Along with Ms. Aung San Suu Kyi, President U Win Myint, one of her political acolytes who was also detained on Monday, was issued an arrest warrant for violating the coronavirus emergency rules. According to U Kyi Toe, the official for the National League for Democracy, he was accused of greeting a car full of supporters during last year’s election campaign season.

If Mr. Win Myint is found guilty, he could face three years in prison. Having a criminal record can prevent him from returning to the presidency.

On Tuesday, the United Nations Security Council, which had convened an emergency meeting on Myanmar, declined to issue a statement condemning the coup; China and Russia were against such a move.

In Washington, the State Department said it had concluded that the takeover of the military was indeed a coup d’etat, a label that will affect some US foreign aid to the country.

Myanmar’s military, known as the Tatmadaw, staged its first coup in 1962, a bloody exercise that paved the way for nearly five decades of iron-fisted direct rule. Ms. Aung San Suu Kyi and leading figures of her National League for Democracy were incarcerated during what should have been their political peak.

The generals ordered massacres of pro-democracy protesters and sent soldiers to remove members of minority ethnic groups from their country. Even as the junta began to give a civilian administration some leeway to operate, it ensured that the military would still control much of the economic and political sphere.

Confirmation of the charges against Ms. Aung San Suu Kyi, who received the 1991 Nobel Peace Prize for her peaceful resistance to the military, trickled through Wednesday amid a whirlwind of rumors. Early in the afternoon, lawmakers from the National League for Democracy exchanged bits of misinformation, even while they were themselves in military detention.

It was rumored that she would be charged with high treason, a crime punishable by death. Another iteration said she was charged with electoral fraud. No one suspected walkie-talkies were involved in her alleged sin.

In a statement released Tuesday by the office of the army chief, senior General Min Aung Hlaing, the Tatmadaw said it had acted in the best interest of the citizens of Myanmar.

“For successive periods, the Myanmar Tatmadaw has used the motto ‘People Are the Parents’ when it comes to the people, ” the statement said, before insisting that massive fraud against voters in last November’s elections had forced her into a coup.

The National League for Democracy, which oversaw the country’s electoral commission, rejected the Tatmadaw’s accusation that voter manipulation had led to a bad showing by the military’s proxy party.
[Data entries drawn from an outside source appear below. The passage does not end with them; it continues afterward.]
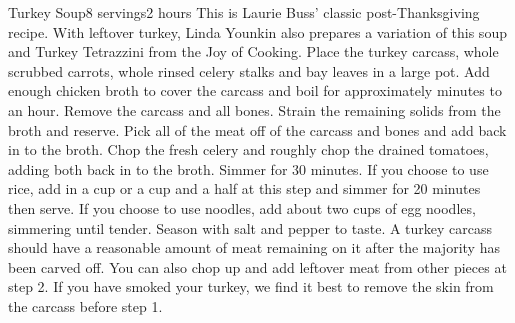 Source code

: \begin{recipe}{Turkey Soup}{8 servings}{2 hours}
\freeform This  is Laurie Buss' classic post-Thanksgiving recipe. With leftover turkey, Linda Younkin also prepares a variation of this soup and Turkey Tetrazzini from the Joy of Cooking.
Place the turkey carcass, whole scrubbed carrots, whole rinsed celery stalks and bay leaves in a large pot. Add enough chicken broth to cover the carcass and boil for approximately \unit[45]{minutes} to an hour.
\newstep Remove the carcass and all bones. Strain the remaining solids from the broth and reserve. Pick all of the meat off of the carcass and bones and add back in to the broth.
Chop the fresh celery and roughly chop the drained tomatoes, adding both back in to the broth. Simmer for 30 minutes.
If you choose to use rice, add in a cup or a cup and a half at this step and simmer for 20 minutes then serve. If you choose to use noodles, add about two cups of egg noodles, simmering until tender. Season with salt and pepper to taste.
\freeform A turkey carcass should have a reasonable amount of meat remaining on it after the majority has been carved off. You can also chop up and add leftover meat from other pieces at step 2. If you have smoked your turkey, we find it best to remove the skin from the carcass before step 1.
\end{recipe}

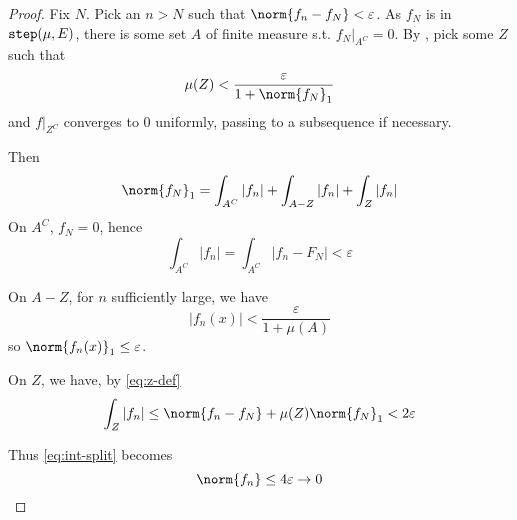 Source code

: \documentclass{scrartcl}
\begin{document}
\begin{proof}
  Fix $N$. Pick an $n>N$ such that $\norm{f_n-f_N}<\varepsilon$. As $f_N$ is in $\mathtt{step}(\mu,E)$, there is some set $A$ of finite measure s.t. $f_N|_{A^C}=0$. By , pick some $Z$ such that
  \begin{equation}
    \mu(Z)<\frac{\varepsilon}{1+\norm{f_N}_1}
    \label{eq:z-def}
  \end{equation}
  and $f|_{Z^C}$ converges to $0$ uniformly, passing to a subsequence if necessary. 
  
  Then
  \begin{equation}
  \norm{f_N}_1= \int_{A^C} |f_n| + \int_{A-Z} |f_n| +\int_Z |f_n|
  \label{eq:int-split}
  \end{equation}
  On $A^C$, $f_N=0$, hence
  \[
  \int_{A^C} |f_n|=\int_{A^C} |f_n-F_N| <\varepsilon
  \]

  On $A-Z$, for $n$ sufficiently large, we have
  \[
  |f_n(x)|< \frac \varepsilon {1+\mu(A)}
  \]
  so $\norm{f_n(x)}_1 \leq \varepsilon$. 

  On $Z$, we have, by \cref{eq:z-def}
  \[
  \int_Z |f_n| \leq \norm{f_n-f_N} +\mu(Z)\norm {f_N}_1 < 2\varepsilon 
  \]
  
  Thus \cref{eq:int-split} becomes
  \[
  \norm{f_n}\leq 4\varepsilon \to 0
  \]
\end{proof}
\end{document}
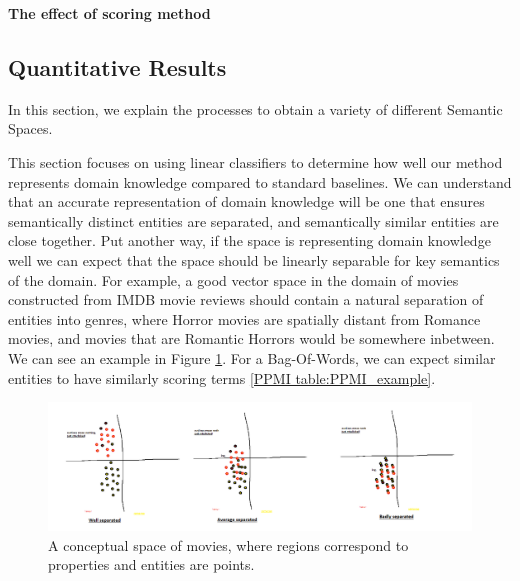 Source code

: \textbf{The effect of scoring method}

\subsection{Quantitative Results}




In this section, we explain the processes to obtain a variety of different Semantic Spaces. \label{ch3:Method}

This section focuses on using linear classifiers to determine how well our method represents domain knowledge compared to standard baselines. We can understand that an accurate representation of domain knowledge will be one that ensures semantically distinct entities are separated, and semantically similar entities are close together. Put another way, if the space is representing domain knowledge well we can expect that the space should be linearly separable for key semantics of the domain. For example, a good vector space in the domain of movies constructed from IMDB movie reviews should contain a natural separation of entities into genres, where Horror movies are spatially distant from Romance movies, and movies that are Romantic Horrors would be somewhere inbetween. We can see an example in Figure \ref{figure:genres_separated}. For a Bag-Of-Words, we can expect similar entities to have similarly scoring terms \ref{PPMI table:PPMI_example}.

\begin{figure}[t]
	\includegraphics[width=\textwidth]{images/genres_separated.png}
	\centering
	\caption{A conceptual space of movies, where regions correspond to properties and entities are points.}\label{figure:genres_separated}
\end{figure}

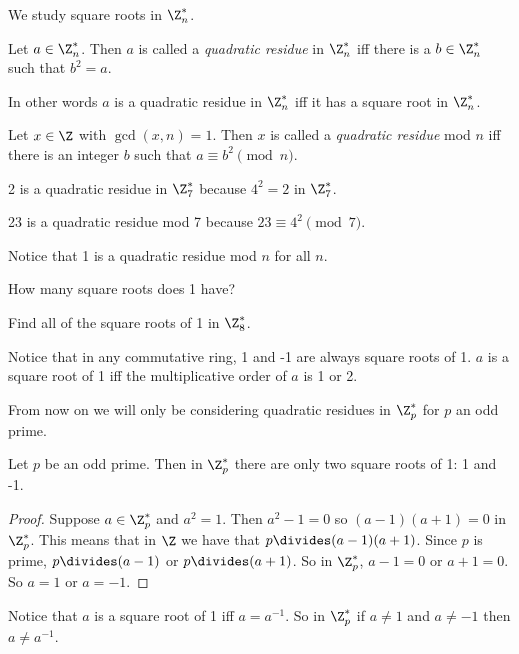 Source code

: \documentclass[oneside,12pt]{amsart}
\begin{document}
We study square roots in $\Z^*_n$.

\begin{definition}
Let $a\in\Z^*_n$. Then $a$ is called a \emph{quadratic residue} in $\Z^*_n$ iff there is a $b\in\Z^*_n$ such that $b^2 = a$.

In other words $a$ is a quadratic residue in $\Z^*_n$ iff it has a square root in $\Z^*_n$.

Let $x\in\Z$ with $\gcd(x,n) = 1$. Then $x$ is called a \emph{quadratic residue} mod $n$ iff there is an integer $b$ such that
$a\equiv b^2 \pmod n$.
\end{definition}

\begin{example}
2 is a quadratic residue in $\Z^*_7$ because $4^2 = 2$ in $\Z^*_7$.

23 is a quadratic residue mod 7 because $23 \equiv 4^2 \pmod 7$.
\end{example}

Notice that 1 is a quadratic residue mod $n$ for all $n$.

\begin{question}
How many square roots does 1 have?
\end{question}

\begin{in_class_example}
Find all of the square roots of 1 in $\Z^*_8$.
\end{in_class_example}

Notice that in any commutative ring, 1 and -1 are always square roots of 1.
$a$ is a square root of 1 iff the multiplicative order of $a$ is 1 or 2.

From now on we will only be considering quadratic residues in $\Z^*_p$ for $p$ an odd prime.

\begin{lemma}
Let $p$ be an odd prime. Then in $\Z^*_p$ there are only two square roots of 1: 1 and -1.
\end{lemma}
\begin{proof}
Suppose $a\in\Z^*_p$ and $a^2=1$. Then $a^2 - 1 = 0$ so $(a-1)(a+1) = 0$ in $\Z^*_p$. This means that
in $\Z$ we have that $p\divides (a-1)(a+1)$. Since $p$ is prime, $p\divides (a-1)$ or $p\divides (a+1)$.
So in $\Z^*_p$, $a-1=0$ or $a+1=0$. So $a=1$ or $a=-1$.
\end{proof}

Notice that $a$ is a square root of 1 iff $a = a^{-1}$. So in $\Z^*_p$ if $a\not=1$ and $a\not=-1$ then $a\not= a^{-1}$.
\end{document}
On Wednesday, lawmakers from the National League for Democracy locked up in their living quarters by soldiers released a statement saying they still supported Mr. Win Myint as president. They rejected suggestions that they had been relieved of their legislative duties. The national assembly would meet for the first time since the November elections on the day of the coup.

“Stop the intervention actions,” lawmakers warned the Tatmadaw. It seemed like a warning two days late.